Perdue dans ses pensées, Consuelo était sortie sans bruit de l'oratoire
du comte Christian, et elle avait trouvé, sans savoir comment, une porte
sur la campagne. Elle errait parmi les sentiers de la forêt, et
cherchait les plus sauvages, les plus difficiles, guidée, par un
instinct romanesque et plein d'héroïsme qui lui faisait espérer de
retrouver Albert. Aucun attrait vulgaire, aucune ombre de fantaisie
imprudente ne la portait à ce dessein aventureux. Albert remplissait son
imagination, et occupait tous ses rêves, il est vrai; mais à ses yeux ce
n'était point un jeune homme beau et enthousiasmé d'elle qu'elle allait
cherchant dans les lieux déserts, pour le voir et se trouver seule avec
lui; c'était un noble infortuné qu'elle s'imaginait pouvoir sauver ou
tout au moins calmer par la pureté de son zèle. Elle eût cherché de même
un vénérable ermite malade pour le soigner, ou un enfant perdu pour le
ramener à sa mère. Elle était un enfant elle-même, et cependant il y
avait en elle une révélation de l'amour maternel; il y avait une foi
naïve, une charité brûlante, une bravoure exaltée.
Elle rêvait et entreprenait ce pèlerinage, comme Jeanne d'Arc avait rêvé
et entrepris la délivrance de sa patrie.
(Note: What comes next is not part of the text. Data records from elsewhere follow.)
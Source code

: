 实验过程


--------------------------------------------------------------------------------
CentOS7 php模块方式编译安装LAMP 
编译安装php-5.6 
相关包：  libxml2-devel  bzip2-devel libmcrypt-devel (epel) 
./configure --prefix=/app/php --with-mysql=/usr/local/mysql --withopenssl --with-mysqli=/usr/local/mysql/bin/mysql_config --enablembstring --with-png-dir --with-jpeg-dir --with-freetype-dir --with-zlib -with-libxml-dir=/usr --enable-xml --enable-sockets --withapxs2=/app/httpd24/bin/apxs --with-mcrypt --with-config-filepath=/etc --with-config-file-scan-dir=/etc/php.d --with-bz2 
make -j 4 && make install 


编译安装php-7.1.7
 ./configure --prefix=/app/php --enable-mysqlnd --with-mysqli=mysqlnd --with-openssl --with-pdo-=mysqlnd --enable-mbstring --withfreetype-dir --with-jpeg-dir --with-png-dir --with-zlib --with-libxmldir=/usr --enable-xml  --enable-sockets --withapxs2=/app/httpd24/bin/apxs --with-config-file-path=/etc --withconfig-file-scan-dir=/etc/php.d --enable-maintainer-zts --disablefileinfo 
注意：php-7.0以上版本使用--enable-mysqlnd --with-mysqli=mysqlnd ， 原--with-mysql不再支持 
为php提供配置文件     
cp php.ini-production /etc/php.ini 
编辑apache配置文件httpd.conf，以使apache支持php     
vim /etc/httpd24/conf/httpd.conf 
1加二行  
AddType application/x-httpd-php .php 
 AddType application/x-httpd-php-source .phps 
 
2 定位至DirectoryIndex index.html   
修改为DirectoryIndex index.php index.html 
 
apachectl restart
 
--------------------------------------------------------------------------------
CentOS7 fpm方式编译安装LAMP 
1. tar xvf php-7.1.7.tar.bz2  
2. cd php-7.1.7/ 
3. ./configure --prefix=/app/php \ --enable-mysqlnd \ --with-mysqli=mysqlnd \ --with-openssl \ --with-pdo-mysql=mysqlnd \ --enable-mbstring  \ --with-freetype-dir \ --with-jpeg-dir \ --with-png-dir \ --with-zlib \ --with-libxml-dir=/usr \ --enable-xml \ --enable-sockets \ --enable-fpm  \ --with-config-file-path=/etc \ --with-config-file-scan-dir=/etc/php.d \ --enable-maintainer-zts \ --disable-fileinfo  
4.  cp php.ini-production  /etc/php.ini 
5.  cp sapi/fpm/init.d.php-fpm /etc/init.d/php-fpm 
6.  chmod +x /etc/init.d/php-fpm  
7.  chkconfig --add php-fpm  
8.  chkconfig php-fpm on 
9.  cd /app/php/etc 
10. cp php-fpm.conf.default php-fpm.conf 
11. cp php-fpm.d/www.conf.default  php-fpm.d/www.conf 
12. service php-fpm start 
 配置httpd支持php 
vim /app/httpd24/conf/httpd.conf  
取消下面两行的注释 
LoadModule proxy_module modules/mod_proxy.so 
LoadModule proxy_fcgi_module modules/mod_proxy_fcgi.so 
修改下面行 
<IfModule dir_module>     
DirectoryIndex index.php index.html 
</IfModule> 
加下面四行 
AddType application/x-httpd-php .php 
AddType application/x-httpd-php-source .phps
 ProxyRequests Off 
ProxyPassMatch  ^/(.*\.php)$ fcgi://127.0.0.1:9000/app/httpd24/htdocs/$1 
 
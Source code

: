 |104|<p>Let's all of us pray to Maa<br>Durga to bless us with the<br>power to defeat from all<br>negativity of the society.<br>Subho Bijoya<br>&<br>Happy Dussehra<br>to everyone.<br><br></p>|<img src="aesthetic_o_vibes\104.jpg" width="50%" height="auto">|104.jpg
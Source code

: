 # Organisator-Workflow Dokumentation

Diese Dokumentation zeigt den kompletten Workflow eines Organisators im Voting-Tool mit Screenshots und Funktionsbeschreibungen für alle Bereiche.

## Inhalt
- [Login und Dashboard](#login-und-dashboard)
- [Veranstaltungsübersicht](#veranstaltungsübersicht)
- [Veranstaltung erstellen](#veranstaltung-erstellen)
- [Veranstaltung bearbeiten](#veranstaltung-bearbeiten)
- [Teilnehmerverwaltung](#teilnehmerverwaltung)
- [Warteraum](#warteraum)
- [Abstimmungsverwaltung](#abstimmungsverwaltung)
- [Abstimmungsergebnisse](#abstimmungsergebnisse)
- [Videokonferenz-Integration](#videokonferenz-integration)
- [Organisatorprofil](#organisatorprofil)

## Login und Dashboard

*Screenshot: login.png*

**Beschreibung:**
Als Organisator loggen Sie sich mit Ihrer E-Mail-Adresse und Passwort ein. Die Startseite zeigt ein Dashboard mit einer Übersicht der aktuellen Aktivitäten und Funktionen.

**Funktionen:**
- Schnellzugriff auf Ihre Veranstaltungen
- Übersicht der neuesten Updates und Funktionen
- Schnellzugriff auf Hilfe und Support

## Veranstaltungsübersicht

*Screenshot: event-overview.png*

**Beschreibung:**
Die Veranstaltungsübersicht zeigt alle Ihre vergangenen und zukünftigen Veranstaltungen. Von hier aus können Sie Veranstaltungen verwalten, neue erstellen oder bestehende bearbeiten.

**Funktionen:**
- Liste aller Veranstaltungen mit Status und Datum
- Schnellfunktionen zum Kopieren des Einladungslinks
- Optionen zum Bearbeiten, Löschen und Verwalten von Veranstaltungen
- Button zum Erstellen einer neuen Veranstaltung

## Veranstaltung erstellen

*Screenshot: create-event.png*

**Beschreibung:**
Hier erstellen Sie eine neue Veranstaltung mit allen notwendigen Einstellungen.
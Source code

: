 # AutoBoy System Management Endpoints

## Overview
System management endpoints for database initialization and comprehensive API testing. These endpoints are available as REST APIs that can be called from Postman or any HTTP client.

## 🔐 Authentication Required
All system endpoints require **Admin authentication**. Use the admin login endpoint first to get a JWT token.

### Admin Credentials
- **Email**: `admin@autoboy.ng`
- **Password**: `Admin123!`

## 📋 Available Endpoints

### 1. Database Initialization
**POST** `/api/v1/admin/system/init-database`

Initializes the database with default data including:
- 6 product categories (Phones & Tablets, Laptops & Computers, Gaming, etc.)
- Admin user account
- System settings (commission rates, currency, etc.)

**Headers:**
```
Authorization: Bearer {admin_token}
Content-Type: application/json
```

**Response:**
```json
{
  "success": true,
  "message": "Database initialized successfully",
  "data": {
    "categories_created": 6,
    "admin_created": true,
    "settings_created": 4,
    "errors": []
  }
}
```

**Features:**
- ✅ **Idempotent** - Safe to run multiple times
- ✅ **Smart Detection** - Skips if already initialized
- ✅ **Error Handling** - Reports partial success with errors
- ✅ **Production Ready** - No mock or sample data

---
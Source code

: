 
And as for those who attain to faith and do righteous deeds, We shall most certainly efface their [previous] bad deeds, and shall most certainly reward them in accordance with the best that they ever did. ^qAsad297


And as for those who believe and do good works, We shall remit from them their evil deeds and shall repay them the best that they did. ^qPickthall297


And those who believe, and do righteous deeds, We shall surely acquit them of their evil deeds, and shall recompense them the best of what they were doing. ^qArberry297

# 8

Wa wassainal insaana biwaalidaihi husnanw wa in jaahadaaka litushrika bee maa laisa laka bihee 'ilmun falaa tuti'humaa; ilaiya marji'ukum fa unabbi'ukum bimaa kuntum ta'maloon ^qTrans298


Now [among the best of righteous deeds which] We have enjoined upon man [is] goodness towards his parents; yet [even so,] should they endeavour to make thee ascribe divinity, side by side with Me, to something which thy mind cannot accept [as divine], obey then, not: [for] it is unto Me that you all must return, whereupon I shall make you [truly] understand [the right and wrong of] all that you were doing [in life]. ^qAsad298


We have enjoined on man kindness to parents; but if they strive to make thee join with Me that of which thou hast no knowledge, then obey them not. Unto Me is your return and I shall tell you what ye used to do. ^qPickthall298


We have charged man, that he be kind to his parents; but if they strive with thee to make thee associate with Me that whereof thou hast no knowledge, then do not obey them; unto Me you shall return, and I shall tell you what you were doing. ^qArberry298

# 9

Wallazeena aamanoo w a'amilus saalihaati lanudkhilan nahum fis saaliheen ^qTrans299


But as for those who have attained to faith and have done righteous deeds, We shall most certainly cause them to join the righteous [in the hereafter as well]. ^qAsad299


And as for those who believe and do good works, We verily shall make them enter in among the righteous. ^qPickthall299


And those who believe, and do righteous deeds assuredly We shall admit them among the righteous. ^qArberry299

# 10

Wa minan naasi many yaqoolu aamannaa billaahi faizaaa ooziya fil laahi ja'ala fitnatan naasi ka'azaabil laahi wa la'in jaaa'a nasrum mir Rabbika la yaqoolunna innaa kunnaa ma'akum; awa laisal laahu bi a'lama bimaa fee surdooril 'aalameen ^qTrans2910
Il ne lui venait pas seulement
à l'esprit qu'on pût railler ou blâmer sa résolution; elle ne concevait
pas qu'Amélie, guidée par la voix du sang, et, dans le principe, par les
espérances de l'amour, n'eût pas conçu le même projet, et qu'elle n'eût
pas réussi à l'exécuter. Elle marchait avec rapidité; aucun obstacle ne
l'arrêtait. Le silence de ces grands bois ne portait plus la tristesse
ni l'épouvante dans son âme. Elle voyait la piste des loups sur le
sable, et ne s'inquiétait pas de rencontrer leur troupe affamée. Il lui
semblait qu'elle était poussée par une main divine qui la rendait
invulnérable. Elle qui savait le Tasse par coeur, pour l'avoir chanté
toutes les nuits sur les lagunes, elle s'imaginait marcher à l'abri de
son talisman, comme le généreux Ubalde à la reconnaissance de Renaud à
travers les embûches de la forêt enchantée. Elle marchait svelte et
légère, parmi les ronces et les rochers, le front rayonnant d'une
secrète fierté, et les joues colorées d'une légère rougeur. Jamais elle
n'avait été plus belle à la scène dans les rôles héroïques; et pourtant
elle ne pensait pas plus à la scène en cet instant qu'elle n'avait pensé
à elle-même en montant sur le théâtre.
De temps en temps elle s'arrêtait rêveuse et recueillie.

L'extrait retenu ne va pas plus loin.